- _HOW TO COMPLETE THIS TASK_
In the entries that follow, count each line containing "goal" and state the total, nothing more.

- _DATASET EXTRACT_
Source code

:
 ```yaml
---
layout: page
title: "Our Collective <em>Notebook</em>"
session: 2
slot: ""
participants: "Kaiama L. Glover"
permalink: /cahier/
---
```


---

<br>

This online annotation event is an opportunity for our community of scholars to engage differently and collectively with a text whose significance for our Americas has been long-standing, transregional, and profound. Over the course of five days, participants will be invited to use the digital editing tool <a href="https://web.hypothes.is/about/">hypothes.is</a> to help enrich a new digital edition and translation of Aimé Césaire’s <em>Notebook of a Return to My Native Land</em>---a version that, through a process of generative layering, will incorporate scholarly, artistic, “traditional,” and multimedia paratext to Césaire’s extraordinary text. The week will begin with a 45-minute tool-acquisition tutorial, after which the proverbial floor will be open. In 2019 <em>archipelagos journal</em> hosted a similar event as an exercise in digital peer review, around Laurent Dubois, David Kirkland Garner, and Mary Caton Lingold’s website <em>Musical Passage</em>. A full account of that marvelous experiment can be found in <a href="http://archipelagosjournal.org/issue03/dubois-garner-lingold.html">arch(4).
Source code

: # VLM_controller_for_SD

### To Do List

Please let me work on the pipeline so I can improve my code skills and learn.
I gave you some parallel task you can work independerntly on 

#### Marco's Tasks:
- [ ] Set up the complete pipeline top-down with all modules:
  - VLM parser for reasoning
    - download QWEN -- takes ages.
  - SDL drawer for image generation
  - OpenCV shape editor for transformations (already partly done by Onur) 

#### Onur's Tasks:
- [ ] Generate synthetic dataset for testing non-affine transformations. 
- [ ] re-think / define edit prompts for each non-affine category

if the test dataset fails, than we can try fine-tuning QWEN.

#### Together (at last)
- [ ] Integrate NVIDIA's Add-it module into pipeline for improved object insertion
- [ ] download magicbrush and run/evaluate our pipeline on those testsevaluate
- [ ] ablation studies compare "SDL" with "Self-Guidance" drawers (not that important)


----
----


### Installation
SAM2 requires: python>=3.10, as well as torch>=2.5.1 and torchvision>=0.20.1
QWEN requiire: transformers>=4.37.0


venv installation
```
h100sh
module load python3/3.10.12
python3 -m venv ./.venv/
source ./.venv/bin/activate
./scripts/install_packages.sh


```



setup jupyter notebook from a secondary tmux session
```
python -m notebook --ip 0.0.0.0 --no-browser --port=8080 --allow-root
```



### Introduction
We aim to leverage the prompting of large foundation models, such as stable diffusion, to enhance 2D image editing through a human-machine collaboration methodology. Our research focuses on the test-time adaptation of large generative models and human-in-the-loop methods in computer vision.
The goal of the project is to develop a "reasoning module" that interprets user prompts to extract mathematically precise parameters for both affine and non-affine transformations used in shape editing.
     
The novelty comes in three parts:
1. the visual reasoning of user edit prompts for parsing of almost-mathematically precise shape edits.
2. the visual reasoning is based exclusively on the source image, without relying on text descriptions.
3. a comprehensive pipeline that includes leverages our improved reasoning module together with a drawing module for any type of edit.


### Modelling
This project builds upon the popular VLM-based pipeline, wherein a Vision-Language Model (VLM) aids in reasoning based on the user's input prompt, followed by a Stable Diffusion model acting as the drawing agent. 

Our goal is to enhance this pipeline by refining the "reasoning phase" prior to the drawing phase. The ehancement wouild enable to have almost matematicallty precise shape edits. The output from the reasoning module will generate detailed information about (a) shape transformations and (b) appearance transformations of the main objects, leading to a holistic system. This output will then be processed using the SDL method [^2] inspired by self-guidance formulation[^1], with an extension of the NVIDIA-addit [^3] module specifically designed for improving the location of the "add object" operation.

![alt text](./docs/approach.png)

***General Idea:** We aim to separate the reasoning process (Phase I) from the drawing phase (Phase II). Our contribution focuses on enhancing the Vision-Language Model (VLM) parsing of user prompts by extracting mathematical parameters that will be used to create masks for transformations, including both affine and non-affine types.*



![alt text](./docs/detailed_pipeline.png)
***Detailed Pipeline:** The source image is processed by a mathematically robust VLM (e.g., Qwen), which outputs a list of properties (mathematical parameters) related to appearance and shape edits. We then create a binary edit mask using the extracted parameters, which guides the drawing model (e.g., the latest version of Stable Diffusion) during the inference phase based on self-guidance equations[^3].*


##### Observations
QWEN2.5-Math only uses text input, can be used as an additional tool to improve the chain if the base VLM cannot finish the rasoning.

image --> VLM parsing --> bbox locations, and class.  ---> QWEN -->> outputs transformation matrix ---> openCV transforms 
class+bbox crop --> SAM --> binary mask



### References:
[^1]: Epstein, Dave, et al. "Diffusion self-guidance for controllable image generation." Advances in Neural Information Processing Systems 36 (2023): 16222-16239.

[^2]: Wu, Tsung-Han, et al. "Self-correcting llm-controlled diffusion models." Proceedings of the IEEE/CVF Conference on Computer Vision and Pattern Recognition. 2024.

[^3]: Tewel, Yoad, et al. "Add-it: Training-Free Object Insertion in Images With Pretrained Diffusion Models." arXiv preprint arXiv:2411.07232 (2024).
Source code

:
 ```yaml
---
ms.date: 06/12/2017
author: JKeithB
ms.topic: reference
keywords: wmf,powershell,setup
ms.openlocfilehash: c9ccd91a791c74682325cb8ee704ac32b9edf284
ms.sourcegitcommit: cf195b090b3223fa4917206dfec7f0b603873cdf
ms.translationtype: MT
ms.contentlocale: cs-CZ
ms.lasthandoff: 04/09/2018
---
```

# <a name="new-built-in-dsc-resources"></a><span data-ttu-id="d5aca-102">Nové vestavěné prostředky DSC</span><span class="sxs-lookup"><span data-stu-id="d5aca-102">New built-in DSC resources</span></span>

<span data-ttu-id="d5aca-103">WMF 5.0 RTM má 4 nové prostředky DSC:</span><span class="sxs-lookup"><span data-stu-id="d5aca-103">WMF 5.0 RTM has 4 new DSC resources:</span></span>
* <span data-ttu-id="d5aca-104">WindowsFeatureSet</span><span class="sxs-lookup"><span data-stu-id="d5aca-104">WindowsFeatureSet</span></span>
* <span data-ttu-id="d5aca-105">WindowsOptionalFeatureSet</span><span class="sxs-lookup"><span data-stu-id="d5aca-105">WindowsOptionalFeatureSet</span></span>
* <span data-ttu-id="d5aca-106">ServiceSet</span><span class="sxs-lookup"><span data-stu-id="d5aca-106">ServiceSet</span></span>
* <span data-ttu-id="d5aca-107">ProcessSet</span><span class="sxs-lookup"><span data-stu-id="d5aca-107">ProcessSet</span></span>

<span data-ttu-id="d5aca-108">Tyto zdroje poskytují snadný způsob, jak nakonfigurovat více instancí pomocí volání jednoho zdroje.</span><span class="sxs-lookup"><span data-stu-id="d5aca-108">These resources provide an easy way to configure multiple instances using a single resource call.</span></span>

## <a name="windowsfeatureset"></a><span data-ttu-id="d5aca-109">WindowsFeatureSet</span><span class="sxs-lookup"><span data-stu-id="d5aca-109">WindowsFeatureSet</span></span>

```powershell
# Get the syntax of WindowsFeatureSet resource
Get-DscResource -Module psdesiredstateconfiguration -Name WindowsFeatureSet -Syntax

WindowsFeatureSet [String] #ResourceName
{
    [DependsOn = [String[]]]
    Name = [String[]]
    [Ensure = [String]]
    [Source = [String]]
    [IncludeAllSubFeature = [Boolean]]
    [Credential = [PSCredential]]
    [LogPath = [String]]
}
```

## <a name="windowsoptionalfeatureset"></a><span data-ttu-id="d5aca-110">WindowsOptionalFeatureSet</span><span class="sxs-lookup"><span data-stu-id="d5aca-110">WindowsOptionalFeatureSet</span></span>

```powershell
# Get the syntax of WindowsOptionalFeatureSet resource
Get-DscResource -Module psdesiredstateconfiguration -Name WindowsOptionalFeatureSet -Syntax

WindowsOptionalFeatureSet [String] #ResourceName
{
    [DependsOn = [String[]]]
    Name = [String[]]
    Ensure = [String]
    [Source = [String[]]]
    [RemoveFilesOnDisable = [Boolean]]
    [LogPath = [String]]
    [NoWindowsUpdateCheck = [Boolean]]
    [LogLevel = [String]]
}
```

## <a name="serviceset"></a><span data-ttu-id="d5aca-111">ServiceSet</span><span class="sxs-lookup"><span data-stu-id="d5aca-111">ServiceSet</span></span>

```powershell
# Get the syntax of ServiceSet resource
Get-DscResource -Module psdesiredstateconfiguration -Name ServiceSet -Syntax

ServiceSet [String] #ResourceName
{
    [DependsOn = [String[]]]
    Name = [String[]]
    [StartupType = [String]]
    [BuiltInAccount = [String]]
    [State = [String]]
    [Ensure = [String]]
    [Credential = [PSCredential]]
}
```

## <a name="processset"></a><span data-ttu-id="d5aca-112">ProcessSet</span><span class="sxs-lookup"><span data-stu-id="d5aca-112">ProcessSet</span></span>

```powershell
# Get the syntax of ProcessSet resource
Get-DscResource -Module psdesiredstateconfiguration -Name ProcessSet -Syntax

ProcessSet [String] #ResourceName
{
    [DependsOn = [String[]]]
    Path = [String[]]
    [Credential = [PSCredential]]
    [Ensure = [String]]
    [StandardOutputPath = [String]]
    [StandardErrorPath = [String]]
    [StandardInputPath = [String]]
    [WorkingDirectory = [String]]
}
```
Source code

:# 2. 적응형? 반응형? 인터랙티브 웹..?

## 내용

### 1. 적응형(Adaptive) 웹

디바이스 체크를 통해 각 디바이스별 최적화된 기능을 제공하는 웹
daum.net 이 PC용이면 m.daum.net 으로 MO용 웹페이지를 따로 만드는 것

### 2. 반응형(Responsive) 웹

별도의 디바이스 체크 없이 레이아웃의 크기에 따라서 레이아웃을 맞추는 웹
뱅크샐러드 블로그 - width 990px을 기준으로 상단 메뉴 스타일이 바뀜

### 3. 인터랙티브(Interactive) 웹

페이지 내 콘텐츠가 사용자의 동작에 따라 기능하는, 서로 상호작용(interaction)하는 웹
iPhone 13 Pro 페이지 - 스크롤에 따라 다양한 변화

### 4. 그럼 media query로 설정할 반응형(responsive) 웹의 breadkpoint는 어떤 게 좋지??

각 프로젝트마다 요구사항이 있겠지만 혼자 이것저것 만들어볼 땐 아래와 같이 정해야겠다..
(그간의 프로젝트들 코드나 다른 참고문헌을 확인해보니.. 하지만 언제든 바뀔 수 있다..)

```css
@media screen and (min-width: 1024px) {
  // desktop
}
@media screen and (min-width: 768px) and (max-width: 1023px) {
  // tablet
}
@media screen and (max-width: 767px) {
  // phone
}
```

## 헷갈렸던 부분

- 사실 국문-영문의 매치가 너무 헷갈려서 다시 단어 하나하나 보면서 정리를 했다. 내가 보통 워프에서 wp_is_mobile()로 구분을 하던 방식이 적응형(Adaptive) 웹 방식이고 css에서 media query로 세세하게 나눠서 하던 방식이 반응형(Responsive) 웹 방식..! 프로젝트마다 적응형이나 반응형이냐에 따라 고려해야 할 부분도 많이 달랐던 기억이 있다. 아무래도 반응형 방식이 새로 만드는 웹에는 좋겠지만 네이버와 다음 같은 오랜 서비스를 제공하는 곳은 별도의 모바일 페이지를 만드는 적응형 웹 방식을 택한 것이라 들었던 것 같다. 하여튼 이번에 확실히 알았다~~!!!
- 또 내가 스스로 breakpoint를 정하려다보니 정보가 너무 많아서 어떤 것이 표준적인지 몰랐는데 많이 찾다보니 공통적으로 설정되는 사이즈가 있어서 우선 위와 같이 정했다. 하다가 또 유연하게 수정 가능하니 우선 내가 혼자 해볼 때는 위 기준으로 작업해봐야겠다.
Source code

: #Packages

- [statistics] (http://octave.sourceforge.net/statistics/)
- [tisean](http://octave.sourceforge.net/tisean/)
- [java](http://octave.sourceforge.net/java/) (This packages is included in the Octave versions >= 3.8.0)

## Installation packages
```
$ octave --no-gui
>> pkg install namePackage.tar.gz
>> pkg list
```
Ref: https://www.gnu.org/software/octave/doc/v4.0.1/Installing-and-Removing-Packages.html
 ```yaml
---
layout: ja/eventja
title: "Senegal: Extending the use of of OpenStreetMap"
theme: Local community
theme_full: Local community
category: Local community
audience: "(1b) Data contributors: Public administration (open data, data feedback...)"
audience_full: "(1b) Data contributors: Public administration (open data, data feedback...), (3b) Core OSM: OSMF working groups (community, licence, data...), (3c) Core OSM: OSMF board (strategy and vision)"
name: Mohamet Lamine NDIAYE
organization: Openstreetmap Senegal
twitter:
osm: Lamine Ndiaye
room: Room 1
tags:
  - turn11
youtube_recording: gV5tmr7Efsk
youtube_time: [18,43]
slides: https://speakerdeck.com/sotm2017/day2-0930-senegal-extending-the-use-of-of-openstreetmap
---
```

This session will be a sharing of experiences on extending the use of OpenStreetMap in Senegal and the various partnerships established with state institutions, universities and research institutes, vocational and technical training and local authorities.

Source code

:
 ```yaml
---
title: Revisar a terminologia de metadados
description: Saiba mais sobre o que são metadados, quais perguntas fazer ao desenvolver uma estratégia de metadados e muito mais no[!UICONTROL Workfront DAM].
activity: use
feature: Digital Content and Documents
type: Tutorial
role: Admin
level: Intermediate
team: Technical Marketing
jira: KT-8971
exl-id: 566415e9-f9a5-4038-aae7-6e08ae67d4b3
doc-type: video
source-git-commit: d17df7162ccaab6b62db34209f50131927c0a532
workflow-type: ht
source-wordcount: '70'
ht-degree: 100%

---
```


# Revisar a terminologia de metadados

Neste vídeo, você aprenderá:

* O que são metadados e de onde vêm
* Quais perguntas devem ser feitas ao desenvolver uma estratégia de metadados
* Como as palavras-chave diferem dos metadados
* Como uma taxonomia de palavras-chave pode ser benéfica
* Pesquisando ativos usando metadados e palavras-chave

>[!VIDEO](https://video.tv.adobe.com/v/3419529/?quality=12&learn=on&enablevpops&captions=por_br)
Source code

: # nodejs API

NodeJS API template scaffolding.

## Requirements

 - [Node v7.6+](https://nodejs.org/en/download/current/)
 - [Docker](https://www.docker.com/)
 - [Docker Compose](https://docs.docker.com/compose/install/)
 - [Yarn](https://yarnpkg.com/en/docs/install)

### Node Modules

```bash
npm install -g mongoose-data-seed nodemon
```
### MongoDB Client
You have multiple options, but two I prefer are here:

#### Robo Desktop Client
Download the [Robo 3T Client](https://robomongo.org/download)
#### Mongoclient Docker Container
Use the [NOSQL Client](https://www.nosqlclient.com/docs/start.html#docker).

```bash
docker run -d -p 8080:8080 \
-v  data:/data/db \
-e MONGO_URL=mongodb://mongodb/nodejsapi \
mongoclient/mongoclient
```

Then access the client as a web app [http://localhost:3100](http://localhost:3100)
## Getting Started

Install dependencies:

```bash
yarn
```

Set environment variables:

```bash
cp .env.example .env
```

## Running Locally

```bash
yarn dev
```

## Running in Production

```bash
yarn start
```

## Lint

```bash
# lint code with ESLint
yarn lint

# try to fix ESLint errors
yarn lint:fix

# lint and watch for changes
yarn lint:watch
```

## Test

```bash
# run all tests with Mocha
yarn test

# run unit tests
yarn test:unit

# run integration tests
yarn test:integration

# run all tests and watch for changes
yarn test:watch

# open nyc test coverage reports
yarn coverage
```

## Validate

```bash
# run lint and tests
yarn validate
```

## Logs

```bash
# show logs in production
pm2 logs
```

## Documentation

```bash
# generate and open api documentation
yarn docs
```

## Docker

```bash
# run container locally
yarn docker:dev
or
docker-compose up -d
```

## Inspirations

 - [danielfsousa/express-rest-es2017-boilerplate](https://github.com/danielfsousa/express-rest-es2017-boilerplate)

- _REPLY TO THE EXERCISE_
2